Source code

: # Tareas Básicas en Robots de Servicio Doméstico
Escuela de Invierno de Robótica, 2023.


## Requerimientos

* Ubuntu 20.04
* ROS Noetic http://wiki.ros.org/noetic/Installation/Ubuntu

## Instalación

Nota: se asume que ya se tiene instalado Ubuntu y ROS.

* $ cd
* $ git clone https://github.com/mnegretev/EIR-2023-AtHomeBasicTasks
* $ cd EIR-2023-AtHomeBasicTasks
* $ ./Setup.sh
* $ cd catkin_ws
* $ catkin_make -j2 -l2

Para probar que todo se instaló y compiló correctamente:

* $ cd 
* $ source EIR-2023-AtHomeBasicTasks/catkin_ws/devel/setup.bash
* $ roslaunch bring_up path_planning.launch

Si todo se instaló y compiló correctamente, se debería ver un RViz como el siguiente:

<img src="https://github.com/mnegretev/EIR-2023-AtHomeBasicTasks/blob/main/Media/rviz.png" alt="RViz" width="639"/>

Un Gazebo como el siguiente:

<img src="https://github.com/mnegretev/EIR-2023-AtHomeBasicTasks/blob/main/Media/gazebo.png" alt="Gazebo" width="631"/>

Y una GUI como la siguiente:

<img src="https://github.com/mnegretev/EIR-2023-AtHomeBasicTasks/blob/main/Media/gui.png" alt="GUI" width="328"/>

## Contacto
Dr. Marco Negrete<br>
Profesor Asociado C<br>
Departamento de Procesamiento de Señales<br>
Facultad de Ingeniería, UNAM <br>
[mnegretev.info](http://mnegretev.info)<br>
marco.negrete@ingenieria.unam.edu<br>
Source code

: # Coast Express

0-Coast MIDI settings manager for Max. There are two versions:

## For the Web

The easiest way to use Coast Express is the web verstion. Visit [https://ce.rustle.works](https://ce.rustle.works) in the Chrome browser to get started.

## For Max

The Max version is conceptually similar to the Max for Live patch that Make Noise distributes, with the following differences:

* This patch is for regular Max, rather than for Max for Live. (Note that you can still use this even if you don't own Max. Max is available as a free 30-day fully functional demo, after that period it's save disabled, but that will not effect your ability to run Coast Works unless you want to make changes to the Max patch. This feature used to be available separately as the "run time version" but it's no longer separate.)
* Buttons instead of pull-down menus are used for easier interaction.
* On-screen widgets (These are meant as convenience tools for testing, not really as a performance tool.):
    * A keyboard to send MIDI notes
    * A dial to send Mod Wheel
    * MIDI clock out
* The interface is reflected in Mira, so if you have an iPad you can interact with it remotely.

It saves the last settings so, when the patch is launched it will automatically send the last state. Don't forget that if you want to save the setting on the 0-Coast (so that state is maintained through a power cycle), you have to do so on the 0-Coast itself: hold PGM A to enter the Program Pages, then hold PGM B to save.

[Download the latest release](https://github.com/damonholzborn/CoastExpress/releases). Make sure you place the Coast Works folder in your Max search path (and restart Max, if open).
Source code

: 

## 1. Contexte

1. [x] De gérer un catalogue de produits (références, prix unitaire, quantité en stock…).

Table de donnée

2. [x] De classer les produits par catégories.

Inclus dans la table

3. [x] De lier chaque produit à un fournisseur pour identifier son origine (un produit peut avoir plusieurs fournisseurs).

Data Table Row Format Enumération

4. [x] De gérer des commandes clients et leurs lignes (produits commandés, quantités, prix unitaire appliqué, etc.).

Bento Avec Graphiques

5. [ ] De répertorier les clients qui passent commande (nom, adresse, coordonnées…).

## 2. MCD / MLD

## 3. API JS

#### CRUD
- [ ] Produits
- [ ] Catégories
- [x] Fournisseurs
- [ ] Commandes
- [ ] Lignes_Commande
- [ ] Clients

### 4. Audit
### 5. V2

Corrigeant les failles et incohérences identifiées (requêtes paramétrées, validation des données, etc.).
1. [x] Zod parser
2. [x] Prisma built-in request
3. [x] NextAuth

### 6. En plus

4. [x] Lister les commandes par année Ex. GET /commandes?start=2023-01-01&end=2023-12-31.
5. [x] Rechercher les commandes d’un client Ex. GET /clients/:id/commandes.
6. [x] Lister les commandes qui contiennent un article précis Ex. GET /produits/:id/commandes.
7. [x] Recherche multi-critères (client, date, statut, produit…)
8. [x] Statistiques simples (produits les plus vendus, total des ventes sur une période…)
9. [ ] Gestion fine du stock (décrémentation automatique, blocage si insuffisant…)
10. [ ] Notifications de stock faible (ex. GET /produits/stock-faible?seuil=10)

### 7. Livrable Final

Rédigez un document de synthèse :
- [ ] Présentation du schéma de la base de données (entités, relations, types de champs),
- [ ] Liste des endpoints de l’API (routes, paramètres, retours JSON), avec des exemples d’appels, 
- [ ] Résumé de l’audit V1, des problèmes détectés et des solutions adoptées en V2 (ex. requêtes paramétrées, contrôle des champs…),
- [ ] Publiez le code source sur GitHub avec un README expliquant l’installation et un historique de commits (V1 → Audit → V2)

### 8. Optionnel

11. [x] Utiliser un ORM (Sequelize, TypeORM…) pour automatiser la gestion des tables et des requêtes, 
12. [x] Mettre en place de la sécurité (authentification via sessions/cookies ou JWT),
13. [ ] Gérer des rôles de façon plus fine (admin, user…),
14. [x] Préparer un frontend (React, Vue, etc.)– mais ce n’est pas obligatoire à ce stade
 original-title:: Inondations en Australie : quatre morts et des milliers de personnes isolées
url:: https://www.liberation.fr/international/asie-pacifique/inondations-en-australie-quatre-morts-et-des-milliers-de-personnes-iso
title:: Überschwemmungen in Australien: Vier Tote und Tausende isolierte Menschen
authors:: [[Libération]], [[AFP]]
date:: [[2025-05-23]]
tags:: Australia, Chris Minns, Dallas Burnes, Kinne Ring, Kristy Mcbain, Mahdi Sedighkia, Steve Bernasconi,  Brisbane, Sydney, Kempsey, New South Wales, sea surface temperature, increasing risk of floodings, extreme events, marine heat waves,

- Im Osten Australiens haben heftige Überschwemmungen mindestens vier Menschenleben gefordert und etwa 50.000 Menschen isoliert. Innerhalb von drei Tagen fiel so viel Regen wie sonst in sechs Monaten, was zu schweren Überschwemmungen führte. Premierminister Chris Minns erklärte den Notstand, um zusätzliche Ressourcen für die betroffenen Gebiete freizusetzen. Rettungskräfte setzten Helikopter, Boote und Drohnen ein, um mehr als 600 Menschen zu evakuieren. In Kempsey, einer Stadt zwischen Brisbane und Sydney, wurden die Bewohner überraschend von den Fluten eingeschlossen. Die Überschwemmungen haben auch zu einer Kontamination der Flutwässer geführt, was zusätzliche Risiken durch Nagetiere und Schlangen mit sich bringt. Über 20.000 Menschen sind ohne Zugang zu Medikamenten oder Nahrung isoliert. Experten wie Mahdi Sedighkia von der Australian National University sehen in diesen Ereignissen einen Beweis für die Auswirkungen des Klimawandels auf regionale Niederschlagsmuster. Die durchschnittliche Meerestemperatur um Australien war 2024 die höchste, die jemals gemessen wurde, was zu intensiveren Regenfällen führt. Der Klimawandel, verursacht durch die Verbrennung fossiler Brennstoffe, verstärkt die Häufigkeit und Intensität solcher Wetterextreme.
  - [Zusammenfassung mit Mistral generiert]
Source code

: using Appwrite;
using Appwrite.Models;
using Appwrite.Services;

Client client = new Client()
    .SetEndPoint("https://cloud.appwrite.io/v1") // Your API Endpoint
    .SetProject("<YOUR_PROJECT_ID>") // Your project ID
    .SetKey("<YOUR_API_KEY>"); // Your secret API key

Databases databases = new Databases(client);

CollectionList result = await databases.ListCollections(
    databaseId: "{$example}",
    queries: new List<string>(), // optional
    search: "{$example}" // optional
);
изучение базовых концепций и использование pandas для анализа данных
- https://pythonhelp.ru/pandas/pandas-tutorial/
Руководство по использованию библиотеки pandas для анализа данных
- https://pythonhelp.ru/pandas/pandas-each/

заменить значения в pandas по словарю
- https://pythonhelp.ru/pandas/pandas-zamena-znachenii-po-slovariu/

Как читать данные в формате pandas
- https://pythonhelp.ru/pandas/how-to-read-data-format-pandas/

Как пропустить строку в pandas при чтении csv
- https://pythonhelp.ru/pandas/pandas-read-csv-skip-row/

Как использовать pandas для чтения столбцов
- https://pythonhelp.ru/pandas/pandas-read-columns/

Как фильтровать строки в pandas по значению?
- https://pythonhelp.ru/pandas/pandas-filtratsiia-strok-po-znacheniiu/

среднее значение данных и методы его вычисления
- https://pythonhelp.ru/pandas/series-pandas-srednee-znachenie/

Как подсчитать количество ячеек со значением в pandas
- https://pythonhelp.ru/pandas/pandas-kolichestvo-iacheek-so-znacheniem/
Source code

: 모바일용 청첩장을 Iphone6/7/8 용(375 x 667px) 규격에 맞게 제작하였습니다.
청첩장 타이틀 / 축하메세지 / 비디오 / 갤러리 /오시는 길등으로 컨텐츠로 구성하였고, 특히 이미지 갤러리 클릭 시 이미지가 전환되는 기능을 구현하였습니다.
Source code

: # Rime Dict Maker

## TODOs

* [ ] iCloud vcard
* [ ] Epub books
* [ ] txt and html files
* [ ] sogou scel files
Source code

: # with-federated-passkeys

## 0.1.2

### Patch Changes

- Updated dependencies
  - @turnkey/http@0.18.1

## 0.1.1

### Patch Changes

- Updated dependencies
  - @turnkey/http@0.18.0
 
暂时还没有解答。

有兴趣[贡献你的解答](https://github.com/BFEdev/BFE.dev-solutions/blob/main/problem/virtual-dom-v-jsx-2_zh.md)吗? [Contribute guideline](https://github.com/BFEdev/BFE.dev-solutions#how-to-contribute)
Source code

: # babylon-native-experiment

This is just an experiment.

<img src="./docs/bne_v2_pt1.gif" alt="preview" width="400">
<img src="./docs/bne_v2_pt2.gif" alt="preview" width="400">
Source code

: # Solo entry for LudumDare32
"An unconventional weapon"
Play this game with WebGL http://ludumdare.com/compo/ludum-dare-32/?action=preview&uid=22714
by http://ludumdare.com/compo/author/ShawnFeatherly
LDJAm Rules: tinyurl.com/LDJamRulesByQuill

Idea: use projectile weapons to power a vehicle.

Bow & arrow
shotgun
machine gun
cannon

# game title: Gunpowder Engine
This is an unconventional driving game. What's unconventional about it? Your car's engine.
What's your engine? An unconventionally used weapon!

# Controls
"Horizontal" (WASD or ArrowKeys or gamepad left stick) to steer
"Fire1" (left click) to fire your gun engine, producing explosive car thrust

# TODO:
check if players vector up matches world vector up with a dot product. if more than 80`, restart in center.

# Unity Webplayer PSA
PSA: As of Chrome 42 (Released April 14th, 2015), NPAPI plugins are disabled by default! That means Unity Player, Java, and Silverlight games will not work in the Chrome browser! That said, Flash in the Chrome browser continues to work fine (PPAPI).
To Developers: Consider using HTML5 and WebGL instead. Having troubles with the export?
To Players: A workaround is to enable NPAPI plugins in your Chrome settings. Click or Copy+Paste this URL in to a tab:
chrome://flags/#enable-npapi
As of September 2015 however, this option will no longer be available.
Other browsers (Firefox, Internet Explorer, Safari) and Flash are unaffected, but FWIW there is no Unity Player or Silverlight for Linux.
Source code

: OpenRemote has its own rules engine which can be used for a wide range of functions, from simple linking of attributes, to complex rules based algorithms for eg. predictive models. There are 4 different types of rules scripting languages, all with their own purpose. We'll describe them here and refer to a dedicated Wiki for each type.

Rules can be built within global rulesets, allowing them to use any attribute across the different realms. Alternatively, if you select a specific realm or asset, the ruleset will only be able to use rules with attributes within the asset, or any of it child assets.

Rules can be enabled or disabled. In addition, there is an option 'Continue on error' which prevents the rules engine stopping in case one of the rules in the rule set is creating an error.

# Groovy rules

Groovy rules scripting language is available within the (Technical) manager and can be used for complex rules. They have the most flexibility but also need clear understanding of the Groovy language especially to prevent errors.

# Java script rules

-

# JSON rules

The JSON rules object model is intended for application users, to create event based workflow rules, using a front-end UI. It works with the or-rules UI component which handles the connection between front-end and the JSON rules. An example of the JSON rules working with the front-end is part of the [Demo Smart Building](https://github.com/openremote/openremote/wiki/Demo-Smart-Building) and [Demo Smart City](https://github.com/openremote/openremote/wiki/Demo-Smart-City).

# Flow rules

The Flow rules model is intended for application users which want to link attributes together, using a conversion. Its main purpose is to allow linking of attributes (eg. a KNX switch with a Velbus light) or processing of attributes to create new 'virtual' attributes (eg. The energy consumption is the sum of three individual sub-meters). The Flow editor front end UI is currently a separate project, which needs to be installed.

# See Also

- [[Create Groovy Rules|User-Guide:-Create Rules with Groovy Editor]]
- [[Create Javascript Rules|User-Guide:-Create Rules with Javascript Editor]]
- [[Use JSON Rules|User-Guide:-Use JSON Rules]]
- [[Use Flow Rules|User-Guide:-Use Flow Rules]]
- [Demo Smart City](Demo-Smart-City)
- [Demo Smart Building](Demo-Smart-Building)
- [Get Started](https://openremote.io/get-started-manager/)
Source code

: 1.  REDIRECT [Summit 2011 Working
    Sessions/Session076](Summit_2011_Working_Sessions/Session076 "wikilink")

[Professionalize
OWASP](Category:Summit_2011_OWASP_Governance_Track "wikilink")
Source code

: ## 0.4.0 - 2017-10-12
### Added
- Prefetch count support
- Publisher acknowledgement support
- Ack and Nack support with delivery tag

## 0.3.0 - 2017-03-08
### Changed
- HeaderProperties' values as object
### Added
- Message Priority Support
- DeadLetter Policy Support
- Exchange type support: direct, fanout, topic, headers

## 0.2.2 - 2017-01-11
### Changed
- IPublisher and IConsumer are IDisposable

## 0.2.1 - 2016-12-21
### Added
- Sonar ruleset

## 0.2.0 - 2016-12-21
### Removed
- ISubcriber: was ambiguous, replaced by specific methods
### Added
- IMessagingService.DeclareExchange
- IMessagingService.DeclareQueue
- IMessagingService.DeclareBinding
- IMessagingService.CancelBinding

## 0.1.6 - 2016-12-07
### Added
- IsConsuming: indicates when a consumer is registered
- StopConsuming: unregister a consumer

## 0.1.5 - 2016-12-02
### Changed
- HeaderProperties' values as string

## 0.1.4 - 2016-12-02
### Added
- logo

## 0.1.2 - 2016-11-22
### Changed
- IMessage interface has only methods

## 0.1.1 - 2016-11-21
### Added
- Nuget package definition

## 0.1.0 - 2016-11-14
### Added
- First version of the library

* * * * * * * * *

> [Task requirements]: Please go through the data above and copy each line that has the word "pour".

> [Solution for this exercise]:
3. [x] De lier chaque produit à un fournisseur pour identifier son origine (un produit peut avoir plusieurs fournisseurs).
11. [x] Utiliser un ORM (Sequelize, TypeORM…) pour automatiser la gestion des tables et des requêtes, 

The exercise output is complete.